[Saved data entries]
=== Section Start ===

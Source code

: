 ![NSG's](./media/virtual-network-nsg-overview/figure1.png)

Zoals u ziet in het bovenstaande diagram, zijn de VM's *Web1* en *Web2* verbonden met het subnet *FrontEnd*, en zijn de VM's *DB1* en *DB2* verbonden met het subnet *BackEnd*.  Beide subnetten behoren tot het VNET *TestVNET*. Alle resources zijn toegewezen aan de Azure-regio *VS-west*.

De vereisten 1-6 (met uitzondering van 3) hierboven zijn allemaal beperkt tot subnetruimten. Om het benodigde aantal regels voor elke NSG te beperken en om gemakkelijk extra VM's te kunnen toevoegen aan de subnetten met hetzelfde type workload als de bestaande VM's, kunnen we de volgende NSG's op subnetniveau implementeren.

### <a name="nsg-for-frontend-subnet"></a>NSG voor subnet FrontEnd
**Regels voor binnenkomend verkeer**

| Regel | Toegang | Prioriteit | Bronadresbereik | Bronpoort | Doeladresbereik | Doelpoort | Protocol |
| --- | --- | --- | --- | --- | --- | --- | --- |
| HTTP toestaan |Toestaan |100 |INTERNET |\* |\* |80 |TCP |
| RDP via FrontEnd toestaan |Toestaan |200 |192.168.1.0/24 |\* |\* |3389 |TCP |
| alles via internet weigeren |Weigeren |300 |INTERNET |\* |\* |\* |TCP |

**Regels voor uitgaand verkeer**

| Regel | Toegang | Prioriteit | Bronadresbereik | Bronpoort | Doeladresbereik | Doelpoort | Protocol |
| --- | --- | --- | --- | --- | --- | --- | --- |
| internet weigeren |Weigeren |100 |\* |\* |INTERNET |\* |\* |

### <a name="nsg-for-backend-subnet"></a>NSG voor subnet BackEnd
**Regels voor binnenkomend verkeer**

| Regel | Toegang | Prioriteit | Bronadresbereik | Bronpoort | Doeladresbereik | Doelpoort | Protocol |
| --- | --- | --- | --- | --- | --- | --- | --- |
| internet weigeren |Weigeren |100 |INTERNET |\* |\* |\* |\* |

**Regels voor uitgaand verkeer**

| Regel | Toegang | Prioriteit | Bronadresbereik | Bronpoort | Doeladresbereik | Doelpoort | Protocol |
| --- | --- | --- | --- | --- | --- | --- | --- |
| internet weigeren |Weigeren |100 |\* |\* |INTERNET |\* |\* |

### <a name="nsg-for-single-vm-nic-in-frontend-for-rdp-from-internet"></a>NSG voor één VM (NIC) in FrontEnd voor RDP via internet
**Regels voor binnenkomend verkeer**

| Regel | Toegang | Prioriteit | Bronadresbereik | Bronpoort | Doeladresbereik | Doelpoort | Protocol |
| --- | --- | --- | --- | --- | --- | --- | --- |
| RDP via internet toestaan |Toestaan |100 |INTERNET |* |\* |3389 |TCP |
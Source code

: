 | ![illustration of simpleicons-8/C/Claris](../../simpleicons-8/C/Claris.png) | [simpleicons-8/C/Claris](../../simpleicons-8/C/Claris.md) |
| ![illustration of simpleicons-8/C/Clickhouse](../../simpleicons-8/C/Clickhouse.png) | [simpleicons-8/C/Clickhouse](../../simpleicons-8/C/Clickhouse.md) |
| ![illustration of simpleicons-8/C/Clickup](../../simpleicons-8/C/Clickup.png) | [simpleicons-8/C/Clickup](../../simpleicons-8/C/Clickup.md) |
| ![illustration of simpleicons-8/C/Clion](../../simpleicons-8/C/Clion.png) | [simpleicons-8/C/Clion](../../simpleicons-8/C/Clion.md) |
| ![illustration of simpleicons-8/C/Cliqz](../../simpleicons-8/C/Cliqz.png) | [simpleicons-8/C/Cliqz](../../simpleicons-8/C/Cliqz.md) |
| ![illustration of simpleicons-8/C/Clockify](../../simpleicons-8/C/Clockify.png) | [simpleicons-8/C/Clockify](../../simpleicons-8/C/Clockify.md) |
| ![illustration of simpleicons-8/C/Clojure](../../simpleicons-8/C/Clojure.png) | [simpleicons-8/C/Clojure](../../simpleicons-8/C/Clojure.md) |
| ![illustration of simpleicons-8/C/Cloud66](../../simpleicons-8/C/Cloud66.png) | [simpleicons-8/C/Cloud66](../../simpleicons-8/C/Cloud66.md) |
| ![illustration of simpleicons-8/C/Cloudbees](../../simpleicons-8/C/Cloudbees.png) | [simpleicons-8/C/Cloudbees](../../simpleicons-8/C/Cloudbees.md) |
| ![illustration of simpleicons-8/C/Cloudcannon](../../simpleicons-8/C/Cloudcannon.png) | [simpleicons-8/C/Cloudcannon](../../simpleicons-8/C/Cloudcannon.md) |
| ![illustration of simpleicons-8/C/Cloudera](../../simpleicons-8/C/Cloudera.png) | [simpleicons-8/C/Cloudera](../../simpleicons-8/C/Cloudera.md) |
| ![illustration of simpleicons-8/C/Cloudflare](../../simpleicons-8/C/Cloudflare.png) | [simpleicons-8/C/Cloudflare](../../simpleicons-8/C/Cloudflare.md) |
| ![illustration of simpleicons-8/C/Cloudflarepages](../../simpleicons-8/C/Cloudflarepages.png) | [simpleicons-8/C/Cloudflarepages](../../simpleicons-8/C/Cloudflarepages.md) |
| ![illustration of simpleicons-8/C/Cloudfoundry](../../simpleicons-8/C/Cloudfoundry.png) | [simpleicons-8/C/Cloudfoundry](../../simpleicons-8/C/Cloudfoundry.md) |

=== Section End ===

• [Work request] Print all the records precisely.

• [Solution]
Source code

: ![NSG's](./media/virtual-network-nsg-overview/figure1.png)

Zoals u ziet in het bovenstaande diagram, zijn de VM's *Web1* en *Web2* verbonden met het subnet *FrontEnd*, en zijn de VM's *DB1* en *DB2* verbonden met het subnet *BackEnd*.  Beide subnetten behoren tot het VNET *TestVNET*. Alle resources zijn toegewezen aan de Azure-regio *VS-west*.

De vereisten 1-6 (met uitzondering van 3) hierboven zijn allemaal beperkt tot subnetruimten. Om het benodigde aantal regels voor elke NSG te beperken en om gemakkelijk extra VM's te kunnen toevoegen aan de subnetten met hetzelfde type workload als de bestaande VM's, kunnen we de volgende NSG's op subnetniveau implementeren.

### <a name="nsg-for-frontend-subnet"></a>NSG voor subnet FrontEnd
**Regels voor binnenkomend verkeer**

| Regel | Toegang | Prioriteit | Bronadresbereik | Bronpoort | Doeladresbereik | Doelpoort | Protocol |
| --- | --- | --- | --- | --- | --- | --- | --- |
| HTTP toestaan |Toestaan |100 |INTERNET |\* |\* |80 |TCP |
| RDP via FrontEnd toestaan |Toestaan |200 |192.168.1.0/24 |\* |\* |3389 |TCP |
| alles via internet weigeren |Weigeren |300 |INTERNET |\* |\* |\* |TCP |

**Regels voor uitgaand verkeer**

| Regel | Toegang | Prioriteit | Bronadresbereik | Bronpoort | Doeladresbereik | Doelpoort | Protocol |
| --- | --- | --- | --- | --- | --- | --- | --- |
| internet weigeren |Weigeren |100 |\* |\* |INTERNET |\* |\* |

### <a name="nsg-for-backend-subnet"></a>NSG voor subnet BackEnd
**Regels voor binnenkomend verkeer**

| Regel | Toegang | Prioriteit | Bronadresbereik | Bronpoort | Doeladresbereik | Doelpoort | Protocol |
| --- | --- | --- | --- | --- | --- | --- | --- |
| internet weigeren |Weigeren |100 |INTERNET |\* |\* |\* |\* |

**Regels voor uitgaand verkeer**

| Regel | Toegang | Prioriteit | Bronadresbereik | Bronpoort | Doeladresbereik | Doelpoort | Protocol |
| --- | --- | --- | --- | --- | --- | --- | --- |
| internet weigeren |Weigeren |100 |\* |\* |INTERNET |\* |\* |

### <a name="nsg-for-single-vm-nic-in-frontend-for-rdp-from-internet"></a>NSG voor één VM (NIC) in FrontEnd voor RDP via internet
**Regels voor binnenkomend verkeer**

| Regel | Toegang | Prioriteit | Bronadresbereik | Bronpoort | Doeladresbereik | Doelpoort | Protocol |
| --- | --- | --- | --- | --- | --- | --- | --- |
| RDP via internet toestaan |Toestaan |100 |INTERNET |* |\* |3389 |TCP |
Source code

: | ![illustration of simpleicons-8/C/Claris](../../simpleicons-8/C/Claris.png) | [simpleicons-8/C/Claris](../../simpleicons-8/C/Claris.md) |
| ![illustration of simpleicons-8/C/Clickhouse](../../simpleicons-8/C/Clickhouse.png) | [simpleicons-8/C/Clickhouse](../../simpleicons-8/C/Clickhouse.md) |
| ![illustration of simpleicons-8/C/Clickup](../../simpleicons-8/C/Clickup.png) | [simpleicons-8/C/Clickup](../../simpleicons-8/C/Clickup.md) |
| ![illustration of simpleicons-8/C/Clion](../../simpleicons-8/C/Clion.png) | [simpleicons-8/C/Clion](../../simpleicons-8/C/Clion.md) |
| ![illustration of simpleicons-8/C/Cliqz](../../simpleicons-8/C/Cliqz.png) | [simpleicons-8/C/Cliqz](../../simpleicons-8/C/Cliqz.md) |
| ![illustration of simpleicons-8/C/Clockify](../../simpleicons-8/C/Clockify.png) | [simpleicons-8/C/Clockify](../../simpleicons-8/C/Clockify.md) |
| ![illustration of simpleicons-8/C/Clojure](../../simpleicons-8/C/Clojure.png) | [simpleicons-8/C/Clojure](../../simpleicons-8/C/Clojure.md) |
| ![illustration of simpleicons-8/C/Cloud66](../../simpleicons-8/C/Cloud66.png) | [simpleicons-8/C/Cloud66](../../simpleicons-8/C/Cloud66.md) |
| ![illustration of simpleicons-8/C/Cloudbees](../../simpleicons-8/C/Cloudbees.png) | [simpleicons-8/C/Cloudbees](../../simpleicons-8/C/Cloudbees.md) |
| ![illustration of simpleicons-8/C/Cloudcannon](../../simpleicons-8/C/Cloudcannon.png) | [simpleicons-8/C/Cloudcannon](../../simpleicons-8/C/Cloudcannon.md) |
| ![illustration of simpleicons-8/C/Cloudera](../../simpleicons-8/C/Cloudera.png) | [simpleicons-8/C/Cloudera](../../simpleicons-8/C/Cloudera.md) |
| ![illustration of simpleicons-8/C/Cloudflare](../../simpleicons-8/C/Cloudflare.png) | [simpleicons-8/C/Cloudflare](../../simpleicons-8/C/Cloudflare.md) |
| ![illustration of simpleicons-8/C/Cloudflarepages](../../simpleicons-8/C/Cloudflarepages.png) | [simpleicons-8/C/Cloudflarepages](../../simpleicons-8/C/Cloudflarepages.md) |
| ![illustration of simpleicons-8/C/Cloudfoundry](../../simpleicons-8/C/Cloudfoundry.png) | [simpleicons-8/C/Cloudfoundry](../../simpleicons-8/C/Cloudfoundry.md) |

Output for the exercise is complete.